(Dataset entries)
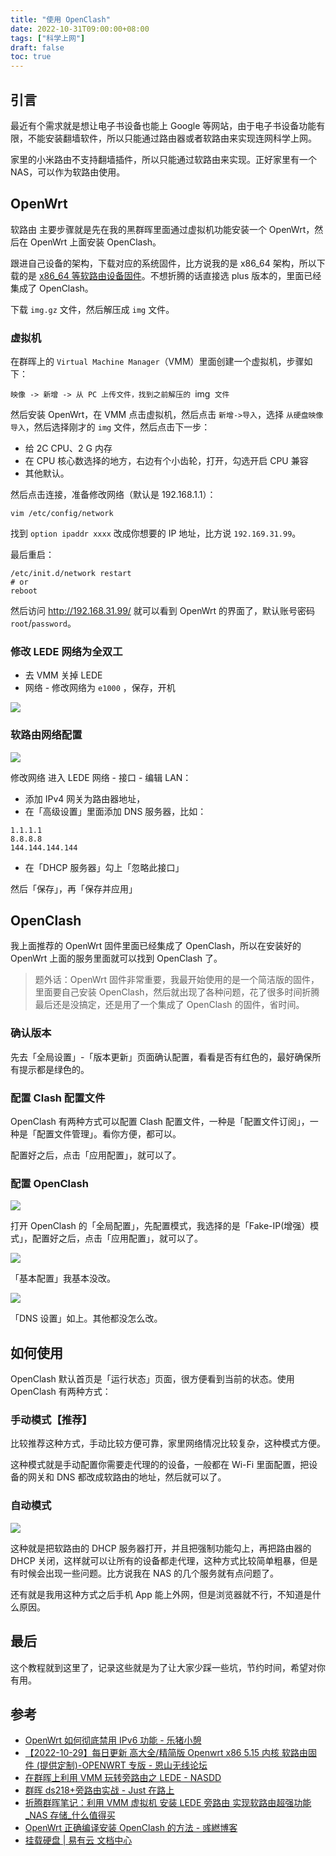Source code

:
 ```yaml
---
title: "使用 OpenClash"
date: 2022-10-31T09:00:00+08:00
tags: ["科学上网"] 
draft: false
toc: true
---
```


## 引言

最近有个需求就是想让电子书设备也能上 Google 等网站，由于电子书设备功能有限，不能安装翻墙软件，所以只能通过路由器或者软路由来实现连网科学上网。

家里的小米路由不支持翻墙插件，所以只能通过软路由来实现。正好家里有一个 NAS，可以作为软路由使用。

## OpenWrt

软路由 主要步骤就是先在我的黑群晖里面通过虚拟机功能安装一个 OpenWrt，然后在 OpenWrt 上面安装 OpenClash。

<!--more-->

跟进自己设备的架构，下载对应的系统固件，比方说我的是 x86_64 架构，所以下载的是 [x86_64 等软路由设备固件](https://openwrt.mpdn.fun:8443/?dir=lede%2Fx86_64)。不想折腾的话直接选 plus 版本的，里面已经集成了 OpenClash。


下载 `img.gz`  文件，然后解压成 `img`  文件。

### 虚拟机

在群晖上的 `Virtual Machine Manager`（VMM）里面创建一个虚拟机，步骤如下：

`映像 -> 新增 -> 从 PC 上传文件，找到之前解压的 `img`  文件 `

然后安装 OpenWrt，在 VMM 点击虚拟机，然后点击 `新增->导入`，选择 `从硬盘映像导入`，然后选择刚才的 `img`  文件，然后点击下一步：

- 给 2C CPU、2 G 内存
- 在 CPU 核心数选择的地方，右边有个小齿轮，打开，勾选开启 CPU 兼容
- 其他默认。

然后点击连接，准备修改网络（默认是 192.168.1.1）：

`vim /etc/config/network`

找到  `option ipaddr xxxx` 改成你想要的 IP 地址，比方说  `192.169.31.99`。

最后重启：

```shell
/etc/init.d/network restart
# or
reboot
```

然后访问 http://192.168.31.99/ 就可以看到 OpenWrt 的界面了，默认账号密码 `root`/`password`。

### 修改 LEDE 网络为全双工

- 去 VMM 关掉 LEDE
- 网络 - 修改网络为 `e1000` ，保存，开机

![](https://blog-1251237404.cos.ap-guangzhou.myqcloud.com/20221023l7D4KG.png!m)

### 软路由网络配置

![](https://blog-1251237404.cos.ap-guangzhou.myqcloud.com/20221102zBR6Ho.png)

修改网络 进入 LEDE 网络 - 接口 - 编辑 LAN：

- 添加 IPv4  网关为路由器地址，
- 在「高级设置」里面添加 DNS 服务器，比如：

```
1.1.1.1
8.8.8.8
144.144.144.144
```
- 在「DHCP 服务器」勾上「忽略此接口」

然后「保存」，再「保存并应用」

## OpenClash

我上面推荐的 OpenWrt 固件里面已经集成了 OpenClash，所以在安装好的 OpenWrt 上面的服务里面就可以找到 OpenClash 了。

> 题外话：OpenWrt 固件非常重要，我最开始使用的是一个简洁版的固件，里面要自己安装 OpenClash，然后就出现了各种问题，花了很多时间折腾最后还是没搞定，还是用了一个集成了 OpenClash 的固件，省时间。


### 确认版本

先去「全局设置」-「版本更新」页面确认配置，看看是否有红色的，最好确保所有提示都是绿色的。

### 配置 Clash 配置文件

OpenClash 有两种方式可以配置 Clash 配置文件，一种是「配置文件订阅」，一种是「配置文件管理」。看你方便，都可以。

配置好之后，点击「应用配置」，就可以了。

### 配置 OpenClash

![](https://blog-1251237404.cos.ap-guangzhou.myqcloud.com/20221102R9etfB.png)


打开 OpenClash 的「全局配置」，先配置模式，我选择的是「Fake-IP(增强）模式」，配置好之后，点击「应用配置」，就可以了。


![](https://blog-1251237404.cos.ap-guangzhou.myqcloud.com/20221102AFhvBA.png)

「基本配置」我基本没改。

![](https://blog-1251237404.cos.ap-guangzhou.myqcloud.com/202211025Lkxko.png)

「DNS 设置」如上。其他都没怎么改。

## 如何使用

OpenClash 默认首页是「运行状态」页面，很方便看到当前的状态。使用 OpenClash 有两种方式：

### 手动模式【推荐】

比较推荐这种方式，手动比较方便可靠，家里网络情况比较复杂，这种模式方便。

这种模式就是手动配置你需要走代理的的设备，一般都在 Wi-Fi 里面配置，把设备的网关和 DNS 都改成软路由的地址，然后就可以了。

### 自动模式

![](https://blog-1251237404.cos.ap-guangzhou.myqcloud.com/202211026RG3rx.png)

这种就是把软路由的 DHCP 服务器打开，并且把强制功能勾上，再把路由器的 DHCP 关闭，这样就可以让所有的设备都走代理，这种方式比较简单粗暴，但是有时候会出现一些问题。比方说我在 NAS 的几个服务就有点问题了。

还有就是我用这种方式之后手机 App 能上外网，但是浏览器就不行，不知道是什么原因。

## 最后

这个教程就到这里了，记录这些就是为了让大家少踩一些坑，节约时间，希望对你有用。

## 参考

- [OpenWrt 如何彻底禁用 IPv6 功能 - 乐猪小憩](https://keer.me/Openwrt-closes-IPv6.html)
- [【2022-10-29】每日更新 高大全/精简版 Openwrt x86 5.15 内核 软路由固件 (提供定制)-OPENWRT 专版 - 恩山无线论坛](https://www.right.com.cn/forum/thread-8236842-1-1.html)
- [在群晖上利用 VMM 玩转旁路由之 LEDE - NASDD](https://www.nasdd.cn/archives/190.html)
- [群晖 ds218+旁路由实战 - Just 在路上](https://www.flyada.com/2019/09/07/%E7%BE%A4%E6%99%96ds218+%E6%97%81%E8%B7%AF%E7%94%B1%E5%AE%9E%E6%88%98/)
- [折腾群晖笔记：利用 VMM 虚拟机 安装 LEDE 旁路由 实现软路由超强功能_NAS 存储_什么值得买](https://post.smzdm.com/p/apze08d7/)
-  [OpenWrt 正确编译安装 OpenClash 的方法 - 彧繎博客](https://opssh.cn/luyou/241.html)
- [挂载硬盘 | 易有云 文档中心](https://doc.linkease.com/zh/guide/easepi/common.html#%E6%97%81%E8%B7%AF%E7%94%B1%E6%A8%A1%E5%BC%8F)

- _Problem description_:
Every line above from the line with "### 配置 Clash 配置文件" to the line with "- [OpenWrt 如何彻底禁用" is wanted, ends included; write them out exactly and add no other line.

- _Problem solution_:
### 配置 Clash 配置文件

OpenClash 有两种方式可以配置 Clash 配置文件，一种是「配置文件订阅」，一种是「配置文件管理」。看你方便，都可以。

配置好之后，点击「应用配置」，就可以了。

### 配置 OpenClash

![](https://blog-1251237404.cos.ap-guangzhou.myqcloud.com/20221102R9etfB.png)


打开 OpenClash 的「全局配置」，先配置模式，我选择的是「Fake-IP(增强）模式」，配置好之后，点击「应用配置」，就可以了。


![](https://blog-1251237404.cos.ap-guangzhou.myqcloud.com/20221102AFhvBA.png)

「基本配置」我基本没改。

![](https://blog-1251237404.cos.ap-guangzhou.myqcloud.com/202211025Lkxko.png)

「DNS 设置」如上。其他都没怎么改。

## 如何使用

OpenClash 默认首页是「运行状态」页面，很方便看到当前的状态。使用 OpenClash 有两种方式：

### 手动模式【推荐】

比较推荐这种方式，手动比较方便可靠，家里网络情况比较复杂，这种模式方便。

这种模式就是手动配置你需要走代理的的设备，一般都在 Wi-Fi 里面配置，把设备的网关和 DNS 都改成软路由的地址，然后就可以了。

### 自动模式

![](https://blog-1251237404.cos.ap-guangzhou.myqcloud.com/202211026RG3rx.png)

这种就是把软路由的 DHCP 服务器打开，并且把强制功能勾上，再把路由器的 DHCP 关闭，这样就可以让所有的设备都走代理，这种方式比较简单粗暴，但是有时候会出现一些问题。比方说我在 NAS 的几个服务就有点问题了。

还有就是我用这种方式之后手机 App 能上外网，但是浏览器就不行，不知道是什么原因。

## 最后

这个教程就到这里了，记录这些就是为了让大家少踩一些坑，节约时间，希望对你有用。

## 参考

- [OpenWrt 如何彻底禁用 IPv6 功能 - 乐猪小憩](https://keer.me/Openwrt-closes-IPv6.html)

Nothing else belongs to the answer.